SUPERIOR COURT OF NEW JERSEY APPELLATE DIVISION
Apr 12, 2016
DOCKET NO. A-1645-14T1 (App. Div. Apr. 12, 2016)

Opinion

DOCKET NO. A-1645-14T1

04-12-2016

SHIRLEY SLIZEWSKI, Plaintiff-Respondent, v. JEFFREY MINTS, Defendant-Appellant.

Jeffrey Mints, appellant pro se. De Sapio Law Office, attorneys for respondent (Michael A. De Sapio, on the brief).


NOT FOR PUBLICATION WITHOUT THE APPROVAL OF THE APPELLATE DIVISION Before Judges St. John and Guadagno. On appeal from the Superior Court of New Jersey, Law Division, Special Civil Part, Hunterdon County, Docket No. LT-0316-14. Jeffrey Mints, appellant pro se. De Sapio Law Office, attorneys for respondent (Michael A. De Sapio, on the brief). PER CURIAM

Defendant Jeffrey Mints appeals from the October 20, 2014 order of the Special Civil Part, awarding plaintiff Shirley Slizewski judgment of possession of premises formerly leased by defendant.

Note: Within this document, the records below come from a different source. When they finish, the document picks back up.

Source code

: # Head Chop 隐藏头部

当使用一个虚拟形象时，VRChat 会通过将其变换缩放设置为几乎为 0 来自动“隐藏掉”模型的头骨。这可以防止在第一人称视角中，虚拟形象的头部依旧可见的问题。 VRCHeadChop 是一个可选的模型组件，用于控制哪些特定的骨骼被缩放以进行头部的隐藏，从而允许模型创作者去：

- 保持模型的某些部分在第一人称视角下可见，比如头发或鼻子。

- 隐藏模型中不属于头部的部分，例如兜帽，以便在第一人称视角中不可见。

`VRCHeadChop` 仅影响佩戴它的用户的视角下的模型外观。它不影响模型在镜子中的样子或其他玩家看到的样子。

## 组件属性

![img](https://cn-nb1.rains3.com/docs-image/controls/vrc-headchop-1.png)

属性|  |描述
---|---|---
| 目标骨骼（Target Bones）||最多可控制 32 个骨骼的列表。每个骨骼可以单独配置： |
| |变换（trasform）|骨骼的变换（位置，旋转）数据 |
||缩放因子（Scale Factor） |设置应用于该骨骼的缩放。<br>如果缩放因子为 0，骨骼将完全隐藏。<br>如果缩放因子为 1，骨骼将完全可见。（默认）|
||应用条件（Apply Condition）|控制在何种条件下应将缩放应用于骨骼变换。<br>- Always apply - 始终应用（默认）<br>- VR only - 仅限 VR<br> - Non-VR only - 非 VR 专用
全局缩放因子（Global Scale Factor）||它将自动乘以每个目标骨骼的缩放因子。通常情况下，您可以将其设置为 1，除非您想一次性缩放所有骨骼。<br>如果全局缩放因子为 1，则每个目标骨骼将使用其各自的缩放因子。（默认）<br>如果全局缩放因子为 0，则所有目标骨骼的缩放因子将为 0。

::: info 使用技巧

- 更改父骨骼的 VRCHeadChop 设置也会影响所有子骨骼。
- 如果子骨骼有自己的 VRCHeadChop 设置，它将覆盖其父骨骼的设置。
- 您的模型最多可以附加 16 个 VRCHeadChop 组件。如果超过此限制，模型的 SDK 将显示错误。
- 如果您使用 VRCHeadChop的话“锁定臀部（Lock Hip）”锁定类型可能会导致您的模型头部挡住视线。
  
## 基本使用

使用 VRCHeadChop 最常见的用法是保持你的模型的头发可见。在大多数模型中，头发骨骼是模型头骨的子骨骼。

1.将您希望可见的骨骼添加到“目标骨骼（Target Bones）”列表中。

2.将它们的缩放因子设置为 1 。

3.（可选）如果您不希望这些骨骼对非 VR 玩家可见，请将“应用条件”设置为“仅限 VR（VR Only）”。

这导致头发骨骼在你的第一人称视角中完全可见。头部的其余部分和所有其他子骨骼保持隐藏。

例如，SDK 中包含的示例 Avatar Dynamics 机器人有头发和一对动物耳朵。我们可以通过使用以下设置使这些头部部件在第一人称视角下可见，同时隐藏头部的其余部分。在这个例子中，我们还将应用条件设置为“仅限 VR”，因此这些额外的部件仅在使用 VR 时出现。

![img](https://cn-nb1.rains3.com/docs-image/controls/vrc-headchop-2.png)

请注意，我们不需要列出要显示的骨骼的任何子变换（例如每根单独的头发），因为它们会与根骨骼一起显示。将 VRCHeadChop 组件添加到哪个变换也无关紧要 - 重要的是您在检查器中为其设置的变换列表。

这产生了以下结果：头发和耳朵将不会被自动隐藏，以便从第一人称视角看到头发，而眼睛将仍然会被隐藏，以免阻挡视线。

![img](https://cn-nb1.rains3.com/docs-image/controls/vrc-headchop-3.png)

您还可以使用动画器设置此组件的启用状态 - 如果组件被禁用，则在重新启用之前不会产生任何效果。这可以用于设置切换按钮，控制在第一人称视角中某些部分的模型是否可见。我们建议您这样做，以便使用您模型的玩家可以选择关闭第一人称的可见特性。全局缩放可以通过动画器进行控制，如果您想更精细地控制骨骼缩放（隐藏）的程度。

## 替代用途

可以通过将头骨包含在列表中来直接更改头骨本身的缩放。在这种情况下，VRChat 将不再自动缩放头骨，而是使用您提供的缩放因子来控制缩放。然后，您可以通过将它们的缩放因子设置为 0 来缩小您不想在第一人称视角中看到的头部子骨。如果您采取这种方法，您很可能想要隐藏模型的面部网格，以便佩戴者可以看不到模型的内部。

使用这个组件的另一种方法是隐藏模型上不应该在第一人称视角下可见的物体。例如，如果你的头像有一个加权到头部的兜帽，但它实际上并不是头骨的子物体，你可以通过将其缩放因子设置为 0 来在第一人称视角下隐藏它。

On appeal, defendant raises a plethora of challenges to the order, claiming the trial judge employed legally incorrect definitions and faulty reasoning; made improper evidentiary use of audio recordings from a prior case; failed to appreciate the legislative intent of the statute providing the grounds for removal of tenants, N.J.S.A. 2A:18-61.1; unjustly permitted plaintiff to re-litigate an eviction without new claims or facts; wrongly denied defendant the opportunity to be heard on an affirmative defense; refused to hear evidence that the landlord retaliated against defendant after he angered her; proceeded in an "overly abbreviated fashion" induced by a conflict of interest; and finally, was biased or unduly deferential to plaintiff's attorney for interpretation of fact and law. We are not persuaded by any of these arguments.

Plaintiff is the owner of property in Hunterdon County consisting of a main house and two rental units. One of the rental units is attached to the main house while the second is in a detached garage.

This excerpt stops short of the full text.